*** Opening of Entries provided ***
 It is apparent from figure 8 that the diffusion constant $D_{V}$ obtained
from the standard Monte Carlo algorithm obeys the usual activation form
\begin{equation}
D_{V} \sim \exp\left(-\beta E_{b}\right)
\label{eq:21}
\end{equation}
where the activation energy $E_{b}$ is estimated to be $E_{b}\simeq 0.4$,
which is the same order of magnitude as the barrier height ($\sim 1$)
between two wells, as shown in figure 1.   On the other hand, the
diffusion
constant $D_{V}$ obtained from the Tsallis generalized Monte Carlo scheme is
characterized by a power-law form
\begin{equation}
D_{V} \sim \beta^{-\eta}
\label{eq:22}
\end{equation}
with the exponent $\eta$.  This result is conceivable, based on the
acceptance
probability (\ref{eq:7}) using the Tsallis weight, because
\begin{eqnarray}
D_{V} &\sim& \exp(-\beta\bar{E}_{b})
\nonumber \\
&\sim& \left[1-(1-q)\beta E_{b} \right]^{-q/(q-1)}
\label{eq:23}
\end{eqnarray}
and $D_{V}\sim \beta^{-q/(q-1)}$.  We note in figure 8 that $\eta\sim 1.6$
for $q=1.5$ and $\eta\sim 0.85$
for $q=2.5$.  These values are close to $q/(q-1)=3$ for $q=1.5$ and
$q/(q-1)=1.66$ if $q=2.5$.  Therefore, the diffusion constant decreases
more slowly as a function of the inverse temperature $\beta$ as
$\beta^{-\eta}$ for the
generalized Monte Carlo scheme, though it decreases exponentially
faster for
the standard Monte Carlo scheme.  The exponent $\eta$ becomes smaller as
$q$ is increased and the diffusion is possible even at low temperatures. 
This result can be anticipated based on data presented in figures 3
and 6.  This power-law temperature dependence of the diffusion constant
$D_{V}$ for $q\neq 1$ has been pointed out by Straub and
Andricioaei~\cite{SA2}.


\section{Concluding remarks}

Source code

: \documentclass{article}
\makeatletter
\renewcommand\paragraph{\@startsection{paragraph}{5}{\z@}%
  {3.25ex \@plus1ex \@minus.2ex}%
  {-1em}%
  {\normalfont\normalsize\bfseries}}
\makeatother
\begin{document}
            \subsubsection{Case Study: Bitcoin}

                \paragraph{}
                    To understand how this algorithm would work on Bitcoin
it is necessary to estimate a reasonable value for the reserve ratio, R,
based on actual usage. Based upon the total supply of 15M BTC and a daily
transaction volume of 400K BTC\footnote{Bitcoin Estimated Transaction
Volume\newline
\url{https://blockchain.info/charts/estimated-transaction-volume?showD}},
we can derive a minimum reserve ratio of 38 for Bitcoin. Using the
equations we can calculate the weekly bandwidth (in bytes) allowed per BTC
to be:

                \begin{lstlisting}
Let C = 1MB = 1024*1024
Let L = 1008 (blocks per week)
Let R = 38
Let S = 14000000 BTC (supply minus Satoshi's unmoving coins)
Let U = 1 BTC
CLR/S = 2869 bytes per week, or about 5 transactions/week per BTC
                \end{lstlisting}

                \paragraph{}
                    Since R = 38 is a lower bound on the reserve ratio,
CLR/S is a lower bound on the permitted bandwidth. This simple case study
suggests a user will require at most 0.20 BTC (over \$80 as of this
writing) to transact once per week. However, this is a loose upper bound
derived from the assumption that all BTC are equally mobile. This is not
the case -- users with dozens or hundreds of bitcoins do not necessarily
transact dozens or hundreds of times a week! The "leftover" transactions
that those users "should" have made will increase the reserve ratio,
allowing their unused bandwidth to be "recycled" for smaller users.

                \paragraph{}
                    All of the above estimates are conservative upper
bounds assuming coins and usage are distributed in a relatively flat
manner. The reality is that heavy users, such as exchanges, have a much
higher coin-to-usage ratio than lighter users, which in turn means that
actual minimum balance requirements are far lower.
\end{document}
*** Close of Entries provided ***
*** Opening of Entries provided ***
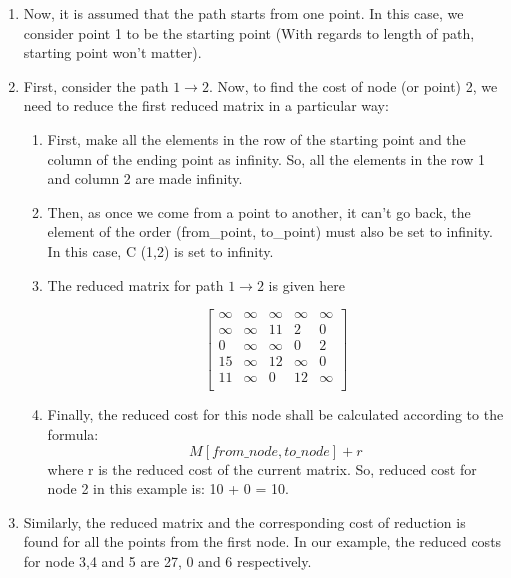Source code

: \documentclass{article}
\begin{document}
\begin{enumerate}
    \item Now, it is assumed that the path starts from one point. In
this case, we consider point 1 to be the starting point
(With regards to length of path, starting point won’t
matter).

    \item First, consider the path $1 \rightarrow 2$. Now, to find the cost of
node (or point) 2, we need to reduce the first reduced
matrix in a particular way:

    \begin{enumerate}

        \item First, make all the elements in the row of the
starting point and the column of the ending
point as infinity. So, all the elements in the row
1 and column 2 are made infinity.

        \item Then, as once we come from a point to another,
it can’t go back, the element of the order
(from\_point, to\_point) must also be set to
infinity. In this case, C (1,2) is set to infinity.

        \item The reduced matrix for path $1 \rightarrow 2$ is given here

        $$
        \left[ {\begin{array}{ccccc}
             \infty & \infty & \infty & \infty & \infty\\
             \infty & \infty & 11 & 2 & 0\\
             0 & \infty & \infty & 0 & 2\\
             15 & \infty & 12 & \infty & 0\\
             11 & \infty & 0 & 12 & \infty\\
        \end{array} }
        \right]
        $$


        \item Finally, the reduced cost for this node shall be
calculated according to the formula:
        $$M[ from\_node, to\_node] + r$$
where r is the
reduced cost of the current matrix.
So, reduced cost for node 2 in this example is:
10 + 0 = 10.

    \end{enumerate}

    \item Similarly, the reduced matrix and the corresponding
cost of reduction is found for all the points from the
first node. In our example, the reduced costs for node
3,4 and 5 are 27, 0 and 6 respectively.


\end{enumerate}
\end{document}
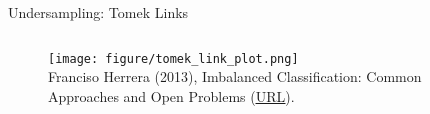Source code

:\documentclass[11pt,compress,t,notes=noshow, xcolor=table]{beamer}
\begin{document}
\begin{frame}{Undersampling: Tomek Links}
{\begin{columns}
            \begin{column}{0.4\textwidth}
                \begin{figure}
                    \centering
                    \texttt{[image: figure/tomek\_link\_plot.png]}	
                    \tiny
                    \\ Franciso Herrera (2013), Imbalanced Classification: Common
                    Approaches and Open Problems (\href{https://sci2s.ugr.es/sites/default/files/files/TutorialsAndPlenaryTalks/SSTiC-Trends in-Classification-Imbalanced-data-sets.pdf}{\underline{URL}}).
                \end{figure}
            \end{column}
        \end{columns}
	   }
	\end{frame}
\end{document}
*** Close of Entries provided ***
Show, from the records above, every line that includes "have".

— Response to this exercise —
that those users "should" have made will increase the reserve ratio,
manner. The reality is that heavy users, such as exchanges, have a much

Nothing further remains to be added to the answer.